[PROVIDED RECORDS Boundary: Start]

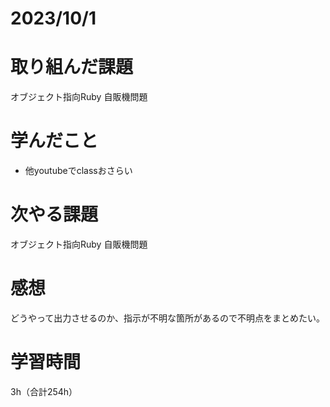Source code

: # 2023/10/1
# 取り組んだ課題
オブジェクト指向Ruby 自販機問題

# 学んだこと
* 他youtubeでclassおさらい
  
# 次やる課題
オブジェクト指向Ruby 自販機問題

# 感想
どうやって出力させるのか、指示が不明な箇所があるので不明点をまとめたい。

# 学習時間
3h（合計254h）
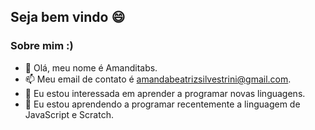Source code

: ## Seja bem vindo 😄
### Sobre mim :)

- 👋 Olá, meu nome é Amanditabs.
- 📫 Meu email de contato é amandabeatrizsilvestrini@gmail.com.
- 👀 Eu estou interessada em aprender a programar novas linguagens.
- 🌱 Eu estou aprendendo a programar recentemente a linguagem de JavaScript e Scratch.


<!---
Amanditabs/Amanditabs is a ✨ special ✨ repository because its `README.md` (this file) appears on your GitHub profile.
You can click the Preview link to take a look at your changes.
--->
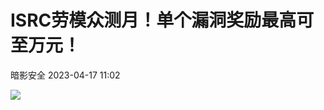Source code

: #  ISRC劳模众测月！单个漏洞奖励最高可至万元！   
 暗影安全   2023-04-17 11:02  
  
![](https://mmbiz.qpic.cn/sz_mmbiz_png/TYjvmC6YzAQ3Tia6oZjfcTdRqBjjuT712hwDpqTlCnHibib4biaiaMUXhIrlc0maDJaT7Q2TxFGvkwlkJaKD3AmjVtQ/640?wx_fmt=png "")  
  
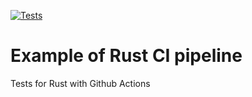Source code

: [![Tests](https://github.com/xc825/github-actions-rust-example/actions/workflows/tests.yml/badge.svg)](https://github.com/xc825/github-actions-rust-example/actions/workflows/tests.yml)

# Example of Rust CI pipeline

Tests for Rust with Github Actions
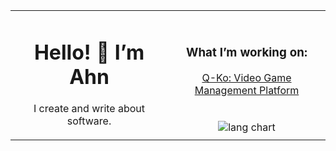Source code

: <table width="100%" border="0">
  <colgroup>
    <col width="50%">
    <col width="50%">
  </colgroup>
  <tr>
    <!-- Left panel, spans two rows -->
    <td rowspan="2" align="center" valign="middle">
      <h1>Hello! 👋 I’m Ahn</h1>
      <p>I create and write about software.</p>
    </td>
    <!-- Right panel: top cell -->
    <td align="center">
      <h3>What I’m working on:</h3>
      <a href="…">Q-Ko: Video Game Management Platform</a>
    </td>
  </tr>
  <tr>
    <td align="center">
      <img
        src="https://github-readme-stats.vercel.app/api/top-langs/?username=lokeam&layout=donut-vertical&show_icons=true&include_all_commits=true&count_private=true&theme=codeSTACKr"        
        alt="lang chart"
      />
    </td>
  </tr>
</table>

[PROVIDED RECORDS Boundary: End]

Beginning with the line that has "<h3>What I’m working on:</h3>", set down each line through the last one above, exactly, and nothing else.

**ANSWER TO THIS EXERCISE**:
      <h3>What I’m working on:</h3>
      <a href="…">Q-Ko: Video Game Management Platform</a>
    </td>
  </tr>
  <tr>
    <td align="center">
      <img
        src="https://github-readme-stats.vercel.app/api/top-langs/?username=lokeam&layout=donut-vertical&show_icons=true&include_all_commits=true&count_private=true&theme=codeSTACKr"        
        alt="lang chart"
      />
    </td>
  </tr>
</table>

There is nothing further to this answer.